Title: The Effect of Lithium-Based Admixtures
Author(s): M. D. A. Thomas, D. Stokes, and T. Rodgers
Publication: Special Publication
Appears on pages(s): 483-498
Keywords: admixture; alkali-silica reaction; concrete; durability; lithium
Abstract:The ability of lithium-based compounds to suppress deleterious expansion due to alkali-silica reaction (ASR) in mortar and concrete was first demonstrated over 50 years ago. Lithium nitrate solution is now marketed in North America as a chemical admixture for inhibiting ASR; the product currently available is a 30% solution of LiNO3. The purpose of the study reported here was to determine to what extent a chemical admixture based on lithium nitrate influences the properties of fresh and hardened concrete when used at the dosage levels required to suppress expansion due to ASR. This was done by comparing the fresh and hardened concrete properties of a number of mixtures with and without the admixture.
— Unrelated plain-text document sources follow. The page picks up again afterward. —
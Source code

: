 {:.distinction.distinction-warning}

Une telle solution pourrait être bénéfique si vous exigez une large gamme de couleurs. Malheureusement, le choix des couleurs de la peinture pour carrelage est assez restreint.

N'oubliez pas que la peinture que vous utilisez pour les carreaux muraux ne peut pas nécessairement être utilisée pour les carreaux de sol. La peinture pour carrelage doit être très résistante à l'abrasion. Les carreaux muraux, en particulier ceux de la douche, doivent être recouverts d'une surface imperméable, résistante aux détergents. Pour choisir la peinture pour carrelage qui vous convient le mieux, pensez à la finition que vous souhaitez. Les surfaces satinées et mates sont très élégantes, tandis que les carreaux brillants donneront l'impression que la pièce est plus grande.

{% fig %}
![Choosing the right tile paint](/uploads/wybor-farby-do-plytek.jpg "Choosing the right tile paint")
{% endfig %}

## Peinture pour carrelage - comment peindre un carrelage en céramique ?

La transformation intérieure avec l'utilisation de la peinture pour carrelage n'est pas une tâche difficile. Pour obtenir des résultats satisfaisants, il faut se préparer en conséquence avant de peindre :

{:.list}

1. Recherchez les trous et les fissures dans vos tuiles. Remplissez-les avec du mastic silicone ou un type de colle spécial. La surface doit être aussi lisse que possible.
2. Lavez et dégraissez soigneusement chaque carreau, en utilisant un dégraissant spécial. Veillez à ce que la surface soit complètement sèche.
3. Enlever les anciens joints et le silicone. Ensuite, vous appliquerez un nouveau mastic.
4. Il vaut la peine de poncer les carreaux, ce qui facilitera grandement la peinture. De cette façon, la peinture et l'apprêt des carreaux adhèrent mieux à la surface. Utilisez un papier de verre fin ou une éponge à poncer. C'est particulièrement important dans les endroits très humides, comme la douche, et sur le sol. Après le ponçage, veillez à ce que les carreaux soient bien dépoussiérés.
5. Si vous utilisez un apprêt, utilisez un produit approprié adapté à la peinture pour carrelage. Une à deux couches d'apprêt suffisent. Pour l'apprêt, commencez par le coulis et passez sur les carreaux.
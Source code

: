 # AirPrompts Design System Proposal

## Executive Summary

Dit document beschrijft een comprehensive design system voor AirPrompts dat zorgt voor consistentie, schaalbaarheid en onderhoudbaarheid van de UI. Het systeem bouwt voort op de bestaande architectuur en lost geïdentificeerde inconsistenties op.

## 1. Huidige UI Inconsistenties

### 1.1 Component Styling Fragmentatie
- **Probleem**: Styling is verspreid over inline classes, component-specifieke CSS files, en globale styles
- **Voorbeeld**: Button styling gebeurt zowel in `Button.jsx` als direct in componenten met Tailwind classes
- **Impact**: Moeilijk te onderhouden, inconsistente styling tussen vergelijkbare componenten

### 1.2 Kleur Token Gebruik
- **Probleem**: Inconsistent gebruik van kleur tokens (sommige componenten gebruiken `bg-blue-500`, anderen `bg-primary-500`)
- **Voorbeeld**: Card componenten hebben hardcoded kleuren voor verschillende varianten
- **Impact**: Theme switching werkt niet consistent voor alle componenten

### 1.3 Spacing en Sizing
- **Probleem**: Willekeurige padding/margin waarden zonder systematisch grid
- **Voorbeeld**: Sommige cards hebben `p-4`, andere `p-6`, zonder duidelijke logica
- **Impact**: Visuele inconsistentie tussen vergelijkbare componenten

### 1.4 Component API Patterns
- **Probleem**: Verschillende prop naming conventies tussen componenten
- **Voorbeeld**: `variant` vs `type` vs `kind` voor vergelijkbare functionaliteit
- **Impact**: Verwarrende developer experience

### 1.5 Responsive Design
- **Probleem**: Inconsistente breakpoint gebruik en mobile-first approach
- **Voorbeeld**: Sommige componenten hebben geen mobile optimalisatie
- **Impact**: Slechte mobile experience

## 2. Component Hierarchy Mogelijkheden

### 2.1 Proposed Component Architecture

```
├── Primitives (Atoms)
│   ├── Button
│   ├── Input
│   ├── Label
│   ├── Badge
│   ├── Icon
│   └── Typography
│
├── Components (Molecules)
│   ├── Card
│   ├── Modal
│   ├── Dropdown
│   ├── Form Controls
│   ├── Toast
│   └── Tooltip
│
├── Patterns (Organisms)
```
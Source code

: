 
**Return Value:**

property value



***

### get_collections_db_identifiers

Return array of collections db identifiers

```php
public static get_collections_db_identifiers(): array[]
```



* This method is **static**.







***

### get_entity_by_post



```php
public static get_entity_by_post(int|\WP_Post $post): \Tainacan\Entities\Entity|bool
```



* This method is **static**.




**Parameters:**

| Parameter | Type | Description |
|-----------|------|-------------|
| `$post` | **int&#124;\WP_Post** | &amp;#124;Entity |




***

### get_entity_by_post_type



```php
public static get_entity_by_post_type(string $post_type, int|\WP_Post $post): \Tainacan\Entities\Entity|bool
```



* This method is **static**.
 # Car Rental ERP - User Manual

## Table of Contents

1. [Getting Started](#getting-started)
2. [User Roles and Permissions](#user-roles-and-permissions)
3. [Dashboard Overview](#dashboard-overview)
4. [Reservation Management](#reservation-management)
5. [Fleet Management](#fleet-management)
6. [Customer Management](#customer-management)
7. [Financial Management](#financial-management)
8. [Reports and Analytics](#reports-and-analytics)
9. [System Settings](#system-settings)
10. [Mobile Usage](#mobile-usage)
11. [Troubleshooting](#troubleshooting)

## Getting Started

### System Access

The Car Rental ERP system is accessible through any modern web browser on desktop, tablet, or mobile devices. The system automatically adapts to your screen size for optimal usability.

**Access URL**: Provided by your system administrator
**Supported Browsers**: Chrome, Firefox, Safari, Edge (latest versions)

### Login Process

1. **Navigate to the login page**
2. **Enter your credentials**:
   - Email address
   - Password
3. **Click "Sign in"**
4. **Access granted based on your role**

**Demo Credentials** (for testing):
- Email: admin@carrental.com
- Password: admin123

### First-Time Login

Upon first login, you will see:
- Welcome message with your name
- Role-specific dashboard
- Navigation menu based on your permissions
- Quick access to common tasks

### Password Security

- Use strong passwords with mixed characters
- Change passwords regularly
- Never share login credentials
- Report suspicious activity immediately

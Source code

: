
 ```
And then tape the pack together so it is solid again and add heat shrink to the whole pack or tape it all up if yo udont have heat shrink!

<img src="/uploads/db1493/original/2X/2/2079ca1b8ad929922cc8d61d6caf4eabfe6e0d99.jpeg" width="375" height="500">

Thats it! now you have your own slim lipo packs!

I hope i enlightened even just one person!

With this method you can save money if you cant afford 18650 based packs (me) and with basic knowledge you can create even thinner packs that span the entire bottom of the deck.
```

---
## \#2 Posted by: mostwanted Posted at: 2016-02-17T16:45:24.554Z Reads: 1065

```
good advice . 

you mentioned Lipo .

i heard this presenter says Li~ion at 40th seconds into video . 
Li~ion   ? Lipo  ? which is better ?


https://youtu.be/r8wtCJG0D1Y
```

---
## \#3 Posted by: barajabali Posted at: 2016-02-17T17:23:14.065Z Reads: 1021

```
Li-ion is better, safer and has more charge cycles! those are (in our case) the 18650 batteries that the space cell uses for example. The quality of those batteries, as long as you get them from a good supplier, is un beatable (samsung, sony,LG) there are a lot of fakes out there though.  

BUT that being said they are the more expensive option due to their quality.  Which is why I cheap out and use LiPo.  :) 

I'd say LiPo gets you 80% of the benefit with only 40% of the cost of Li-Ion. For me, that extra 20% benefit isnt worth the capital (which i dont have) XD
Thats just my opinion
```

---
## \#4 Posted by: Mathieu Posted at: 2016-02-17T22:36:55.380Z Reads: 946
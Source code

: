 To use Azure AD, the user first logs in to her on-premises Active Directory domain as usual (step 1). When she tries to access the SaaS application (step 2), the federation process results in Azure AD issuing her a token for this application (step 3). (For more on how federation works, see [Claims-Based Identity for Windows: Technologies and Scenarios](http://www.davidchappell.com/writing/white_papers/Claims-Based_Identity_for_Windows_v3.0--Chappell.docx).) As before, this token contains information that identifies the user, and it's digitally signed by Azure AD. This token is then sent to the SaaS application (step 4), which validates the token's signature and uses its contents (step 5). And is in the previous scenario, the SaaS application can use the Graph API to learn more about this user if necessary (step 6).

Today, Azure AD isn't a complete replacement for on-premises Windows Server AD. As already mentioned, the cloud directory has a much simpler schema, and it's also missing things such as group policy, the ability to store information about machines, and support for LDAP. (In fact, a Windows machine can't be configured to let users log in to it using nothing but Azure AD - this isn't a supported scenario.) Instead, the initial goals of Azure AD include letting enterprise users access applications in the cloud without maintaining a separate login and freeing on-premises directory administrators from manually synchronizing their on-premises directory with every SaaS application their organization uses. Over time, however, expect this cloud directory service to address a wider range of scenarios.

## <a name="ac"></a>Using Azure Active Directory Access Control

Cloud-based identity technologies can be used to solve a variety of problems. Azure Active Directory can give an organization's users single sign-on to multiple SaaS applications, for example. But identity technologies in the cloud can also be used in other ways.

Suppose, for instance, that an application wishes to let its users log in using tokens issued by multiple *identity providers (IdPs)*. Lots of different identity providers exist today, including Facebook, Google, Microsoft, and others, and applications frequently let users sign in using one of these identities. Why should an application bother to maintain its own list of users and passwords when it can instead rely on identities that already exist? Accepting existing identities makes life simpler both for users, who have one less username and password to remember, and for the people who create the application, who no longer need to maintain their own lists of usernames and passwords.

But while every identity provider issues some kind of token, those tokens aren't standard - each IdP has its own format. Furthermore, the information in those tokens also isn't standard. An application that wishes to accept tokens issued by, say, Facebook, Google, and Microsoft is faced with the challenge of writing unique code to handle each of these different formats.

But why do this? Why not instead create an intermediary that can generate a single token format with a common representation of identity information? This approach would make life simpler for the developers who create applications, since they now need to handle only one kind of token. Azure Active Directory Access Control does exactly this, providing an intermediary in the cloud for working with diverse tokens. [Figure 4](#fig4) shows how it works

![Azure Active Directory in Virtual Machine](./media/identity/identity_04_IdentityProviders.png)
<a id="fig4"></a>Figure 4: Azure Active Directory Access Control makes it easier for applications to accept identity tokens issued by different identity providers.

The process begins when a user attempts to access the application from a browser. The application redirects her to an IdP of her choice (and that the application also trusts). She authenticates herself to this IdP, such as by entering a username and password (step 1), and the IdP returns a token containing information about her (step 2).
The constituent materials and concrete mixture proportions used in the study were based on those currently approved for the Class AA Structural Concrete for a major highway project in Albuquerque, New Mexico. These materials included a Type II portland cement, Class F fly ash, a reactive aggregate, and water-reducing and air-entraining admixtures. The water-to-cementitious-material ratio of the concrete was in the region of W/CM = 0.35. All of the concretes tested had either no air entrainment, or air contents in the range of 5% to 7%, slump values between 100 mm to 125 mm and strengths in the region of 32 MPa to 36 MPa. The use of lithium nitrate solution, at the levels of addition necessary to effectively control expansion due to ASR, appeared to have no adverse effect on the properties of fresh and hardened concrete, even at dosages in excess of 10 litres per cubic metre. Changes in the measured slump, air content and setting time of plastic concrete were generally insignificant. Tests on sawn concrete samples confirmed that the use of lithium had no impact on the hardened air-void parameters. Physical testing of hardened concrete showed that the use of lithium had little significant or consistent effect on the concrete strength or its durability as defined by the resistance of specimens to the penetration of chlorides or cyclic freezing and thawing.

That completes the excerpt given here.